* WHAT TO DO: Please show all lines of the records that include "puntonim".

(Plain-text document sources)

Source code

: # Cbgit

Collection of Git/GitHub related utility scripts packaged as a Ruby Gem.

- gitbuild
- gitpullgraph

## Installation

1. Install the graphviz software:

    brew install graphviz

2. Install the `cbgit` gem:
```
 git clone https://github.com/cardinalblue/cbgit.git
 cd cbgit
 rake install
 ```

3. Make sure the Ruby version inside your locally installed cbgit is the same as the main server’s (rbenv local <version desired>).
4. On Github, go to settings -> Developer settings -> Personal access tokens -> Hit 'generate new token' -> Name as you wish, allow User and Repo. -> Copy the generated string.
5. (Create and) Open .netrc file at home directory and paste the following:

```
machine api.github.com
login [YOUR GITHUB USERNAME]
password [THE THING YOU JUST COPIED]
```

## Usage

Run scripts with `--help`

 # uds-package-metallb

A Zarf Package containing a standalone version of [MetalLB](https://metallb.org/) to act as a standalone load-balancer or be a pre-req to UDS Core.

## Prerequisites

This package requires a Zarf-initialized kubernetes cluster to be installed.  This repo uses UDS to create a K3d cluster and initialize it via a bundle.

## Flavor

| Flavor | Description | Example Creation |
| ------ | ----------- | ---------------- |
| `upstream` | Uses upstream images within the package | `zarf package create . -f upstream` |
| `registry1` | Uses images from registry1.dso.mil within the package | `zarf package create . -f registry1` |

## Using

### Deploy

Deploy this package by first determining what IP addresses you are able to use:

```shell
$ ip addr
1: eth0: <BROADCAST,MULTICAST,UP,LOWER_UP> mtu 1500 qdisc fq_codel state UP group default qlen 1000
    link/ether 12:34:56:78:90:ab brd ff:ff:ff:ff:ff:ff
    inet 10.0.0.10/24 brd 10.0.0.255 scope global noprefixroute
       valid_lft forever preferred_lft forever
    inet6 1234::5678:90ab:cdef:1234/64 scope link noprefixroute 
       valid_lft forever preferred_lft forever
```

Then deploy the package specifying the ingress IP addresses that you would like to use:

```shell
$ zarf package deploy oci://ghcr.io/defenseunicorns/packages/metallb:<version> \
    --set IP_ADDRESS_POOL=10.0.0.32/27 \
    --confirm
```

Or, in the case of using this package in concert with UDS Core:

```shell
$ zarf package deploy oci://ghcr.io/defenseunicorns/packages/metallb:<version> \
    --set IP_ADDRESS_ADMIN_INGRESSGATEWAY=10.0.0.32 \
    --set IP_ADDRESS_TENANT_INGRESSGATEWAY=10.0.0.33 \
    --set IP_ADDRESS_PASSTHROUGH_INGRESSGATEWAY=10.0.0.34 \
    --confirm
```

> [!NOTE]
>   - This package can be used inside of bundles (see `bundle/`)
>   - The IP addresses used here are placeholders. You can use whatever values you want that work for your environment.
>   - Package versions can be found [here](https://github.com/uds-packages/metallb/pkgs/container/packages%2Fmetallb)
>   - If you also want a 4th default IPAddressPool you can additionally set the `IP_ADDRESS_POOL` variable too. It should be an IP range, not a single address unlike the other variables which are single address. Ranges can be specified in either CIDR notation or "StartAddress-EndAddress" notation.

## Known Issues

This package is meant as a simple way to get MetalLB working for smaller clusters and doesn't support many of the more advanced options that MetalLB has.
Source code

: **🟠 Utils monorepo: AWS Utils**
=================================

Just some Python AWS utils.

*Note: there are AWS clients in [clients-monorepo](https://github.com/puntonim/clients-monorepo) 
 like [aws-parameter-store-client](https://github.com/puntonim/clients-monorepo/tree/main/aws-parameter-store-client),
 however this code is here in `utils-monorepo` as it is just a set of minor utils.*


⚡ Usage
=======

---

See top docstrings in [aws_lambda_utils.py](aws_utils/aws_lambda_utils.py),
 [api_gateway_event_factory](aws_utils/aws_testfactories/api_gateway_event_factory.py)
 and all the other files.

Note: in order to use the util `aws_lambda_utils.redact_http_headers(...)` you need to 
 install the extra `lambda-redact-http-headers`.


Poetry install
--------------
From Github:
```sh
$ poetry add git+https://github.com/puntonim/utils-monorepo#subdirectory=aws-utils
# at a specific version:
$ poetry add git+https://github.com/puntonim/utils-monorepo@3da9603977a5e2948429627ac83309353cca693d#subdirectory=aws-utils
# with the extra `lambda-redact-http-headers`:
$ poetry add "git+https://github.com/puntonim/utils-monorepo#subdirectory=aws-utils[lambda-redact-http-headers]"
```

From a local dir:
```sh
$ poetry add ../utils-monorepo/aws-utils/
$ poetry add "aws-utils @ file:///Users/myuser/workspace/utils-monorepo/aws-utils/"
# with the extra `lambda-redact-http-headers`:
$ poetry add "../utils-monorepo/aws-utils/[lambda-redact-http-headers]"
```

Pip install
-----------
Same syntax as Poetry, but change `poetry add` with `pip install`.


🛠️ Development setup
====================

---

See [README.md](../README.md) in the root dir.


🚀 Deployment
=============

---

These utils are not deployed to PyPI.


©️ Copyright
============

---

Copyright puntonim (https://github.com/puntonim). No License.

* TASK SOLUTION:
*Note: there are AWS clients in [clients-monorepo](https://github.com/puntonim/clients-monorepo) 
 like [aws-parameter-store-client](https://github.com/puntonim/clients-monorepo/tree/main/aws-parameter-store-client),
$ poetry add git+https://github.com/puntonim/utils-monorepo#subdirectory=aws-utils
$ poetry add git+https://github.com/puntonim/utils-monorepo@3da9603977a5e2948429627ac83309353cca693d#subdirectory=aws-utils
$ poetry add "git+https://github.com/puntonim/utils-monorepo#subdirectory=aws-utils[lambda-redact-http-headers]"
Copyright puntonim (https://github.com/puntonim). No License.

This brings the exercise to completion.